Голосом служивого драгуна Лизавета возвестила:

– Спаси Христос чад ваших!

– Спаси Христос! – ответил с поклоном Прокопий Веденеевич.

II

Тем временем Филя, не ведая того, что произошло в семье за два минувших года, глазел на мир из окошка санитарного вагона, изредка выползая на костылях на больших станциях, набирался впечатлений и диву давался: до чего же многолика Русь, которую он не знал, не понимал и, глядя на нее голодными глазами, хотел постичь ее, уразуметь и не мог: в башку не помещалось.

Русь пласталась лоскутьями скудных пашен, топтала землю смоленскими, брянскими лаптями, трясла нищетою, щеголяла золотыми погонами и особенно оглушила Филю Русь московская, когда санитарный эшелон из Смоленска загнали в тупик на какое-то «формирование» и по вагонам, щелкая каблучками, бухая подковками солдатских ботинок, ходили московские сестры милосердия и дюжие санитары с докторами; одних, болящих, уносили на брезентовых носилках, других, ходячих, уводили, и Филя слышал, что «формируют эшелоны» больных и раненых из Москвы на Воронеж, Нижний Новгород, Саратов, Самару и в Сибирь.

– Меня в Сибирь, братцы! Ваше благородия! В Сибирь я. Ради Христа, ваше благородия! – всполошился Филя, когда в вагоне осталось человек пять неходячих и санитары с доктором и тремя сестрами милосердия покидали вагон.

Филя подхватил костыли и потопал за доктором, упрашивая, чтобы его непременно и как можно скорее отправили в Сибирь.

Доктор вскинул глаза на Филю, пригляделся:

– Ваш эшелон формируется на Казанском вокзале, говорю. Вас тут пятеро остается, погодите. Приедут за вами.

Но Филю не так-то просто уговорить. Чего доброго, забудут Филю в опустелом вагоне, и сгинет он, «как не бымши па земле».

– Исусе Христе, помилосердствуйте! Сподобился я домой, ваше благородие. Воссочувствуйте.

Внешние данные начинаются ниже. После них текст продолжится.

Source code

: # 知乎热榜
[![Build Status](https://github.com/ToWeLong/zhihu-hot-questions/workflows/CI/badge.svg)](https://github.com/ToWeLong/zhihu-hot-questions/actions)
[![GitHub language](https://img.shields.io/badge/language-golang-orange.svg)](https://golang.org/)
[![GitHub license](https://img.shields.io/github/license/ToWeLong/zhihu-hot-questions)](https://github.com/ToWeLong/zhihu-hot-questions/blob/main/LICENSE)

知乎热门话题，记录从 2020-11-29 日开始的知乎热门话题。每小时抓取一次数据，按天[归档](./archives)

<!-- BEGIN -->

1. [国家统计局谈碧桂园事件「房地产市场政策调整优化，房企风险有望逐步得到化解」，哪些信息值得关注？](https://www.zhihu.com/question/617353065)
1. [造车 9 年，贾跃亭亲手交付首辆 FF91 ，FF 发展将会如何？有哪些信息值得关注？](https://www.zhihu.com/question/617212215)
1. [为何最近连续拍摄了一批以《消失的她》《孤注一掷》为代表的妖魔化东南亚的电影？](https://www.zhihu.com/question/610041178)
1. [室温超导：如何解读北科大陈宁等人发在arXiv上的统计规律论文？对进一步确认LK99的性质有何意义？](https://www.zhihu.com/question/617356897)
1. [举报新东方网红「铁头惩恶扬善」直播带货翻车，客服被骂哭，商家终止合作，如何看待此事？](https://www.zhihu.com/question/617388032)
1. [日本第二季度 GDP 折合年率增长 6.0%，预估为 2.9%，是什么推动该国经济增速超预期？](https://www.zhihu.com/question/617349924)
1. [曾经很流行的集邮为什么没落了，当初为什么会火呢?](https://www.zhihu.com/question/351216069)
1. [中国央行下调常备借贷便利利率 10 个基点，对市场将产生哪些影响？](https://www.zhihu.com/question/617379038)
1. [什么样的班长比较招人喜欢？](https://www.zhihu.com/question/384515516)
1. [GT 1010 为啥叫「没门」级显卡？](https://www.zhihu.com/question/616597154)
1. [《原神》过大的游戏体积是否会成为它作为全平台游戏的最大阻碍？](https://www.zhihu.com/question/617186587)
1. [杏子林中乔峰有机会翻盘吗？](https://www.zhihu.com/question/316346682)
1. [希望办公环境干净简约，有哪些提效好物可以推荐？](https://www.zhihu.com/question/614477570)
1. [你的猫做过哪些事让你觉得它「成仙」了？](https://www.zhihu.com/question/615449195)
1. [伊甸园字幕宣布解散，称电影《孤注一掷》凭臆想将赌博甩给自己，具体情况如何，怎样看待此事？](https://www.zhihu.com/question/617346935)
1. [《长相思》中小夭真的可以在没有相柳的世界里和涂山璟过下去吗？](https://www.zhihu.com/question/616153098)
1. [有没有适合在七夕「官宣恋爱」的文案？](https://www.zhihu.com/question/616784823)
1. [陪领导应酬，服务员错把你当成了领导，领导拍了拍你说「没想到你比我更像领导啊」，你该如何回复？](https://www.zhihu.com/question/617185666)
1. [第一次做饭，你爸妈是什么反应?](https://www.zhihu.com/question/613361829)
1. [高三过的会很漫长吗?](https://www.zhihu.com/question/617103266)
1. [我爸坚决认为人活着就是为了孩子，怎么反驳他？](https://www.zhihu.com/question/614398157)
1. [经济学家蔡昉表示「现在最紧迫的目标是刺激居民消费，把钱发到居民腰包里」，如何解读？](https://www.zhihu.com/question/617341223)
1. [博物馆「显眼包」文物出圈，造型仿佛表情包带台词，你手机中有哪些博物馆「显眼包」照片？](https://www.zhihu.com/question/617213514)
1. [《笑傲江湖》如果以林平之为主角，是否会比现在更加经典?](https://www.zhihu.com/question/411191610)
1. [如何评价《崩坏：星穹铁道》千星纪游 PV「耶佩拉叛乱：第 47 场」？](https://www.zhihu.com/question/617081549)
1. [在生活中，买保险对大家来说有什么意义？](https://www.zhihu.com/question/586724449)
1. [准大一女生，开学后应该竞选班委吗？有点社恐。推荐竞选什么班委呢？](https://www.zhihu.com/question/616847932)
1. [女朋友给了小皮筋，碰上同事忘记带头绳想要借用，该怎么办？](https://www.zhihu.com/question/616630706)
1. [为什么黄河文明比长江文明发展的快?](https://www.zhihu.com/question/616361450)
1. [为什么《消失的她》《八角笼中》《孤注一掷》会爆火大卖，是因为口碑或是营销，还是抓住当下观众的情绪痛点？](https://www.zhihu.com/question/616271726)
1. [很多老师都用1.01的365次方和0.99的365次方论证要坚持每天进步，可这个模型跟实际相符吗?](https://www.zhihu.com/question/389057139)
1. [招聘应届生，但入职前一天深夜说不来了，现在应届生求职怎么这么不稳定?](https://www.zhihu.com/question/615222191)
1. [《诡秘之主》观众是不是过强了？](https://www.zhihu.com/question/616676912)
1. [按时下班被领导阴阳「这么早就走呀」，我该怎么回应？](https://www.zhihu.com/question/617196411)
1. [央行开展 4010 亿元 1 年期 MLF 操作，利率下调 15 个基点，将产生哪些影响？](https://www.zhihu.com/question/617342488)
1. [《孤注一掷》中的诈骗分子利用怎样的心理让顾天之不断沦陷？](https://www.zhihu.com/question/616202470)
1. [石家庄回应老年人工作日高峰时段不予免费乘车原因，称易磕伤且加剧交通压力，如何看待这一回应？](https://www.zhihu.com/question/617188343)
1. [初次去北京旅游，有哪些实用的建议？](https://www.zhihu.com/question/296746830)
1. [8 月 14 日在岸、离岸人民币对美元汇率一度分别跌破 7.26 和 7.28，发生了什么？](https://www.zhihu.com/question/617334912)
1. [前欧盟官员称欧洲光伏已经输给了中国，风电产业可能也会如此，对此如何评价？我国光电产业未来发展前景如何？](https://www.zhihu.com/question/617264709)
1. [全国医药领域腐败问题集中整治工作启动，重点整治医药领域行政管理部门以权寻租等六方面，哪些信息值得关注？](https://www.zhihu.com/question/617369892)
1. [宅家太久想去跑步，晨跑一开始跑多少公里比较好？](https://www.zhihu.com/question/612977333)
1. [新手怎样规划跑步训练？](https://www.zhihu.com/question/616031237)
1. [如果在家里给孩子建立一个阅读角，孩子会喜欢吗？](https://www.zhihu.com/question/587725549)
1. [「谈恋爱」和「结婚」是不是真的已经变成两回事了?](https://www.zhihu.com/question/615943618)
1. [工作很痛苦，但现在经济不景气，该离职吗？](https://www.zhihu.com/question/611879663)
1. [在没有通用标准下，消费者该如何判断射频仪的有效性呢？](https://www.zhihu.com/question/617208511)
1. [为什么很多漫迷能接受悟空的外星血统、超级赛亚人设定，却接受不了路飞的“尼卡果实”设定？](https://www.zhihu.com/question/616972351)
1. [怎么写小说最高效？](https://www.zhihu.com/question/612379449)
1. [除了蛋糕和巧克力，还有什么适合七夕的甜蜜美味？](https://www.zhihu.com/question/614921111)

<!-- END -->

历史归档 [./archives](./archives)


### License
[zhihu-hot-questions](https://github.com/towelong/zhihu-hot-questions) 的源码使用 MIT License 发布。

На вопль Фили отозвалась тоненькая барышня в белом с пурпурными крестами на груди и на белом платке. Она сказала, что возьмет извозчика за свой счет и доставит солдата на Казанский вокзал: «Он такой перепуганный, что просто жалко». Доктор выдал барышне какую-то бумажку, и Филя оказался в извозчичьем экипаже бок о бок с чистенькой, сахарно-хрупкой сестрой милосердия, и та надумала показать телесно умученному солдатику первопрестольную град-столицу и ее сорок сороков, с золотыми тыквами куполов, торговыми рядами, с запутанными кривыми улицами, тем более что диковинный солдатик сказал, что он из сибирской тайги и держится какой-то старой веры, вынес лупцовку «фельдхебелей и разных благородий» и вот теперь едет домой «вчистую» (умолчав почему-то об умственной ущербности); будет век коротать в тайге, спать по соседству с медведями. «Зверь в нашей тайге, барышня, можно сказать, милостивый. Кабы фельдхебели были, как наши звери, разве я перетерпел бы во славу Исуса экие мучения? – изливал душу Филя. – Господи! Думал, не сдюжу и дух из меня выйдет в сатанинском образе, как без бороды я таперича и башка голая, стриженая. Экой образине в Содоме токмо проживать».

– Какой вы чудной! – хохотала тоненькая сестрица, не похожая на тех огрубелых, бесцеремонных «сестер и братьев без милосердия», каких немало повидал Филимон Прокопьевич в смоленском лазарете. – Давно на войне?

– Как уволокли, с той поры, значит. С рождества позапрошлого года.

– И вы убивали?

– Оборони господь! Мыслимо ли? При лазарете состоял я, как не принямши оружие…

– Если бы все не стали убивать немцев, Россия погибла бы. Разве вам не жалко России?